On 12 December 1782 the Mediator pursued five French frigates in the Bay of Biscay. The French formed a line of battle, confident in their superior numbers, but Luttrell engaged them, breaking their line. He overhauled one and captured her, the 24-gun Alexander, with 120 crew aboard. The remainder then fled, pursued by Luttrell. They then split up, forcing Luttrell to choose to remain with the largest. He eventually caught up with her and brought her to battle. The enemy, the 34-gun Menegere with 212 men aboard, was forced to surrender. Luttrell began the return voyage to England with his prizes, having to deal with an attempted uprising amongst his French prisoners part way through the voyage on 14 December. Despite having only 190 men to deal with 340 prisoners, the rising was quashed without bloodshed. Seymour remained aboard the Mediator until 1783, when he moved to HMS Ganges. He eventually served on a number of different ships, before receiving his commission as a lieutenant in 1790. He joined HMS Magnificent that year, but left when she was paid off in 1791.

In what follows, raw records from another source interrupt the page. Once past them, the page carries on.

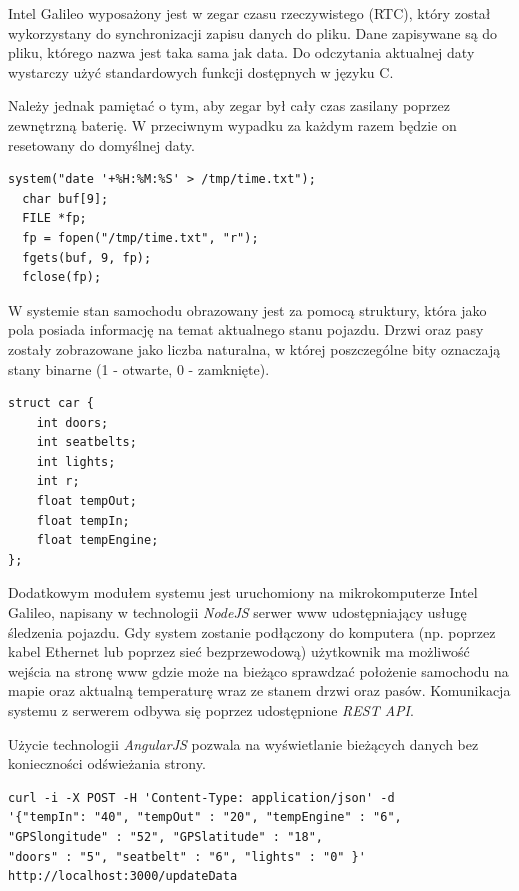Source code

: \documentclass{xmgr}
\begin{document}
Intel Galileo wyposażony jest w zegar czasu rzeczywistego (RTC), który został wykorzystany do synchronizacji zapisu danych do pliku. Dane zapisywane są do pliku, którego nazwa jest taka sama jak data. Do odczytania aktualnej daty wystarczy użyć standardowych funkcji dostępnych w języku C. 

Należy jednak pamiętać o tym, aby zegar był cały czas zasilany poprzez zewnętrzną baterię. W przeciwnym wypadku za każdym razem będzie on resetowany do domyślnej daty.

\begin{lstlisting}[label=bot-dirs-alg,caption=Odczyt aktualnej daty]
  system("date '+%H:%M:%S' > /tmp/time.txt");
  char buf[9];
  FILE *fp;
  fp = fopen("/tmp/time.txt", "r");
  fgets(buf, 9, fp);
  fclose(fp);
\end{lstlisting}

W systemie stan samochodu obrazowany jest za pomocą struktury, która jako pola posiada informację na temat aktualnego stanu pojazdu. Drzwi oraz pasy zostały zobrazowane jako liczba naturalna, w której poszczególne bity oznaczają stany binarne (1 - otwarte, 0 - zamknięte).

\begin{lstlisting}[label=bot-dirs-alg,caption=Struktura samochodu w programie]
struct car {
	int doors;
 	int seatbelts;
 	int lights;         
 	int r;
 	float tempOut;
 	float tempIn;
 	float tempEngine;
};
\end{lstlisting}

Dodatkowym modułem systemu jest uruchomiony na mikrokomputerze Intel Galileo, napisany w technologii \emph{NodeJS} serwer www udostępniający usługę śledzenia pojazdu. Gdy system zostanie podłączony do komputera (np. poprzez kabel Ethernet lub poprzez sieć bezprzewodową) użytkownik ma możliwość wejścia na stronę www gdzie może na bieżąco sprawdzać położenie samochodu na mapie oraz aktualną temperaturę wraz ze stanem drzwi oraz pasów. Komunikacja systemu z serwerem odbywa się poprzez udostępnione \emph{REST API}. 

Użycie technologii \emph{AngularJS} pozwala na wyświetlanie bieżących danych bez konieczności odświeżania strony.

\begin{lstlisting}[label=bot-dirs-alg,caption=Request wysyłany do serwera www]
curl -i -X POST -H 'Content-Type: application/json' -d 
'{"tempIn": "40", "tempOut" : "20", "tempEngine" : "6", 
"GPSlongitude" : "52", "GPSlatitude" : "18", 
"doors" : "5", "seatbelt" : "6", "lights" : "0" }' 
http://localhost:3000/updateData
\end{lstlisting}
\end{document}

Seymour returned to service with the outbreak of the French Revolutionary Wars in 1793, serving aboard HMS Marlborough under George Cranfield-Berkeley. The Marlborough formed part of the fleet under Lord Howe, and Seymour was thus present at the Glorious First of June, 1794. During the battle, the Marlborough came under attack from three French warships, the 78-gun Impétueux, the 74-gun Mucius and the 120-gun Montagne. The Marlborough was heavily damaged but resisted French attempts to capture her. During the battle Seymour’s left arm was shot off.

Seymour recovered from his wound, and was promoted to commander. He received his first command in mid 1796, that of the sloop HMS Spitfire. He spent the next several years cruising in the Channel and off the French coast, before being promoted to Post-Captain on 11 August 1800. On 10 November 1808 he came across the 40-gun French frigate Thetis, and after a hard fought battle, captured her. In recognition of this act Seymour received a medal from King George III, a 100 guinea piece of plate from the Lloyd’s Patriotic Fund, and the Freedom of the Cities of Cork and Limerick. On 6 April 1809 he engaged and captured the 44-gun frigate Niemen. For this he was created a baronet the following month.

Seymour then served on the Walcheren Campaign, and on its conclusion was appointed to command his prize, HMS Niemen, which had subsequently been taken into the navy. He then commanded the 74-gun HMS Hannibal, and on 26 May 1814 he captured the 44-gun Sultane. He was nominated a Knight Commander of the Order of the Bath in January 1815 and moved aboard the Royal Yacht several years later.